Feb. 3 — The law firm Sheppard Mullin cannot recover its contractual fee or even quantum meruit for representing a defendant in a huge qui tam action while the firm was simultaneously representing one of the plaintiffs in unrelated matters, the California Court of Appeal, Second District, declared Jan. 29.
The ruling raises the specter of big losses for law firms as they struggle to meet traditional conflicts rules in an era of increasingly large firms and lateral hires that bring in unfamiliar clients.
In addition, the decision casts doubt on firms' reliance on broad advance waivers as a viable method of overcoming conflicts when clashing interests ultimately develop among a law firm's current clients.
In an opinion by Justice Audrey B. Collins, the court scuttled an arbitration award requiring J-M Manufacturing Co. to pay Sheppard, Mullin, Richter & Hampton LLP more than $1.3 million in fees and interest.
Instead, the law firm must disgorge all fees it received from the point when the unethical concurrent representation began, the court directed.
It made clear that when the conflict surfaced, Sheppard Mullin had a duty to tell the client and obtain its informed consent rather than relying on a broad advance waiver in its engagement agreement.
Sheppard Mullin was disqualified from defending J-M in a massive False Claims Act suit when it came out that the firm was concurrently representing one of the 200 plaintiffs, South Tahoe Public Utility District, in unrelated matters.
When Sheppard Mullin sued J-M for unpaid fees, J-M resisted the claim and sought disgorgement of what it already paid the firm. J-M said that in light of the conflict and the law firm's ouster, the parties' engagement agreement was unenforceable as contrary to the public policy embodied in California's ethics rule that bars simultaneous representation of adverse clients.
The arbitration panel concluded that the agreement was enforceable and ordered J-M to pay Sheppard Mullin's outstanding fees along with substantial interest.

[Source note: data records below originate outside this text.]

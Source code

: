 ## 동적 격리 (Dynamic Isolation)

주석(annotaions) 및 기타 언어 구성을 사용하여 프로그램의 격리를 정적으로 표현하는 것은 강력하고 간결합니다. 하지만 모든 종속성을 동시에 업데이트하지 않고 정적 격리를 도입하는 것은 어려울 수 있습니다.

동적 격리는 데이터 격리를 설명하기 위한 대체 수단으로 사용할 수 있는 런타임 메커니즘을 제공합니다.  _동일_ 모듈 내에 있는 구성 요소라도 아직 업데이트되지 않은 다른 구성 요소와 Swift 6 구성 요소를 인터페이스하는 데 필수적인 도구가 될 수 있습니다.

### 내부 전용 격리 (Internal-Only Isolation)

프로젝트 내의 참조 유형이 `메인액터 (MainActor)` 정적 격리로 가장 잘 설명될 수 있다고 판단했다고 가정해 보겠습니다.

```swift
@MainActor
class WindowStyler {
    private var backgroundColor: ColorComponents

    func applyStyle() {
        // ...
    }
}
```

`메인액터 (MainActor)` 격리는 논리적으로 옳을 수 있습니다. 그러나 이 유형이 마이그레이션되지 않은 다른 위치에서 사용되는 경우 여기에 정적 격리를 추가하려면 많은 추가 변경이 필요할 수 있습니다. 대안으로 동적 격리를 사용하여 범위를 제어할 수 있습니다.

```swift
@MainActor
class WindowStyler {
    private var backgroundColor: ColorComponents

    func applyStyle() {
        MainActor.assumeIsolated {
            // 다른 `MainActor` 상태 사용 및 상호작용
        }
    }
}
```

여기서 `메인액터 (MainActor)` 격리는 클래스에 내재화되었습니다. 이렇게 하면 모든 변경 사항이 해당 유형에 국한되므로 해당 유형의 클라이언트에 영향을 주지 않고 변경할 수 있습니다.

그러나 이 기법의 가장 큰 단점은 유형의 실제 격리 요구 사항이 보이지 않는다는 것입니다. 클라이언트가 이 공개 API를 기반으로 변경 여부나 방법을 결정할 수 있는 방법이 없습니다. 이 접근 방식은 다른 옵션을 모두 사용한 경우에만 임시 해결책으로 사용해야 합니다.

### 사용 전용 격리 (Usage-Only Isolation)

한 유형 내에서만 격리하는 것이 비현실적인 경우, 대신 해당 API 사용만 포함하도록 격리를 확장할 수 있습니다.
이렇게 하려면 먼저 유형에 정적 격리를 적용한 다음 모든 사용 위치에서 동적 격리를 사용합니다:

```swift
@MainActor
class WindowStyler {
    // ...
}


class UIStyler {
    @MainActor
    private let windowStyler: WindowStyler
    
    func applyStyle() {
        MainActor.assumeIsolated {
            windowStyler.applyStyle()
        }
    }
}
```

On J-M's appeal from an order confirming the arbitration award, the court held as an initial matter that under California law the enforceability of the engagement agreement was a question for the court—not the arbitrators—to decide.

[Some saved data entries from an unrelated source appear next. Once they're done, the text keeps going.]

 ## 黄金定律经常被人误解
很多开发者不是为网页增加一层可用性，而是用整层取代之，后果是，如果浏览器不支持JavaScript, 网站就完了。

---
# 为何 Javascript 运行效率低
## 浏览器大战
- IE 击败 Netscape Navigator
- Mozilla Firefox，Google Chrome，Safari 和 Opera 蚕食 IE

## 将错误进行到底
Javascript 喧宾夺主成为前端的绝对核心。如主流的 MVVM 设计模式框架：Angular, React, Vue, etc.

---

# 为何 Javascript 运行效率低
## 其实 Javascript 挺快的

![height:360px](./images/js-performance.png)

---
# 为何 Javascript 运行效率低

Although the Federal Arbitration Act differs on that issue, the agreement here called for application of California law, and a line of California cases holds that a challenge to the entire validity of a contract is a judicial question that cannot be decided by arbitrators, Collins said.
On the merits, the court concluded that by simultaneously representing J-M and South Tahoe, Sheppard Mullin violated California Rule of Professional Conduct 3-310(C)(3), which provides that an attorney “shall not, without the informed written consent of each client … [r]epresent a client in a matter and at the same time in a separate matter accept as a client a person or entity whose interest in the first matter is adverse to the client in the first matter.”
Sheppard Mullin's violation of Rule 3-310(C) rendered the engagement agreement unenforceable as contrary to public policy, the court decided.
Numerous court decisions have relied on California professional conduct rules to find contracts unenforceable, Collins said. She said Rule 3-310(C) expresses public policy because it is based on an attorney's duty of undivided loyalty, which constitutes the foundation of a lawyer-client relationship.
The court decided that from the day Sheppard Mullin encountered an actual conflict between the two clients, the firm's violation of Rule 3-310 precluded it from receiving compensation—even quantum meruit recovery for the value of its post-conflict work.
In reaching this conclusion, the court cited Section 37 of the “Restatement (Third) of the Law Governing Lawyers” (2000), along with two seminal California cases that it said drew a line between serious ethics violations such as conflicts of interest, in which compensation is prohibited, and technical violations or potential conflicts, in which compensation may be allowed.
The court said that the ethics violation here went to the heart of Sheppard Mullin's relationship with J-M and pervaded the entire relationship. The violation of Rule 3-310(c) caused the firm to be disqualified, thereby undercutting the very purpose for which J-M had hired it, Collins stated.
The court distinguished decisions in which attorneys have been awarded fees despite conflicts of interest that could lead to disqualification. Those cases did not involve an actual conflict, it said.
Sheppard Mullin pointed to a provision in the engagement agreement that allowed the firm to engage in conflicting representations “provided the other matter is not substantially related to our representation of [J-M] and in the course of representing [J-M] we have not obtained confidential information of [J-M] material to representation of the other client.”
The court rejected the firm's reliance on that provision—or “boilerplate waiver,” as Collins put it—saying the firm's argument ignored the reality that Rule 3-310(c)(3) requires truly informed consent from the client.
“Written consent to all potential and actual conflicts in the absence of any knowledge about the existence of such conflicts cannot comply with the requirement of ‘informed written consent' in Rule 3-310(C),” the court said.
Judges Thomas L. Willhite Jr. and Laurie D. Zelon joined the opinion.
Gibson, Dunn & Crutcher represented Sheppard Mullin. Greines, Martin, Stein & Richland represented J-M.